ASSIGNMENT
Please transcribe the data that follows without the pictures, keeping every word the same.

THE RECORDS
════
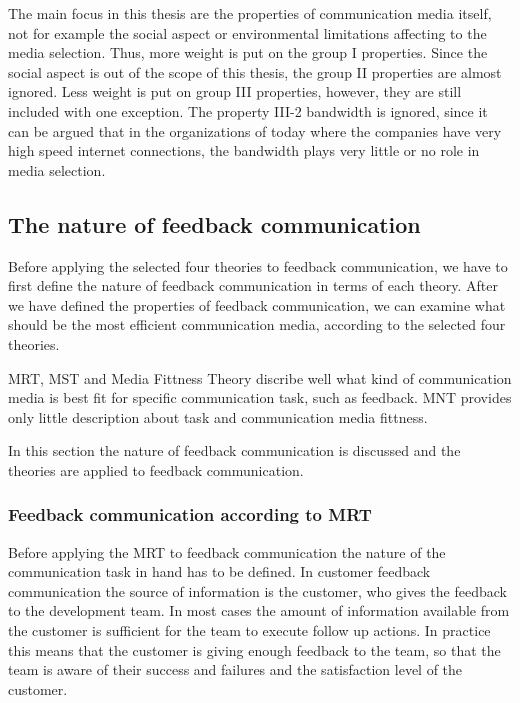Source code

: \documentclass[english,12pt,a4paper,pdftex]{article}
\begin{document}
The main focus in this thesis are the properties of communication media itself, not for example the social aspect or environmental limitations affecting to the media selection. Thus, more weight is put on the group I properties. Since the social aspect is out of the scope of this thesis, the group II properties are almost ignored. Less weight is put on group III properties, however, they are still included with one exception. The property III-2 bandwidth is ignored, since it can be argued that in the organizations of today where the companies have very high speed internet connections, the bandwidth plays very little or no role in media selection.

\subsection{The nature of feedback communication}

Before applying the selected four theories to feedback communication, we have to first define the nature of feedback communication in terms of each theory. After we have defined the properties of feedback communication, we can examine what should be the most efficient communication media, according to the selected four theories.

\Ac{MRT}, \ac{MST} and Media Fittness Theory discribe well what kind of communication media is best fit for specific communication task, such as feedback. \Ac{MNT} provides only little description about task and communication media fittness.

In this section the nature of feedback communication is discussed and the theories are applied to feedback communication.


\subsubsection{Feedback communication according to MRT}

Before applying the \ac{MRT} to feedback communication the nature of the communication task in hand has to be defined. In customer feedback communication the source of information is the customer, who gives the feedback to the development team. In most cases the amount of information available from the customer is sufficient for the team to execute follow up actions. In practice this means that the customer is giving enough feedback to the team, so that the team is aware of their success and failures and the satisfaction level of the customer.
\end{document}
════
REPLY TO THE TASK
Source code

: \documentclass[english,12pt,a4paper,pdftex]{article}
\begin{document}
The main focus in this thesis are the properties of communication media itself, not for example the social aspect or environmental limitations affecting to the media selection. Thus, more weight is put on the group I properties. Since the social aspect is out of the scope of this thesis, the group II properties are almost ignored. Less weight is put on group III properties, however, they are still included with one exception. The property III-2 bandwidth is ignored, since it can be argued that in the organizations of today where the companies have very high speed internet connections, the bandwidth plays very little or no role in media selection.

\subsection{The nature of feedback communication}

Before applying the selected four theories to feedback communication, we have to first define the nature of feedback communication in terms of each theory. After we have defined the properties of feedback communication, we can examine what should be the most efficient communication media, according to the selected four theories.

\Ac{MRT}, \ac{MST} and Media Fittness Theory discribe well what kind of communication media is best fit for specific communication task, such as feedback. \Ac{MNT} provides only little description about task and communication media fittness.

In this section the nature of feedback communication is discussed and the theories are applied to feedback communication.


\subsubsection{Feedback communication according to MRT}

Before applying the \ac{MRT} to feedback communication the nature of the communication task in hand has to be defined. In customer feedback communication the source of information is the customer, who gives the feedback to the development team. In most cases the amount of information available from the customer is sufficient for the team to execute follow up actions. In practice this means that the customer is giving enough feedback to the team, so that the team is aware of their success and failures and the satisfaction level of the customer.
\end{document}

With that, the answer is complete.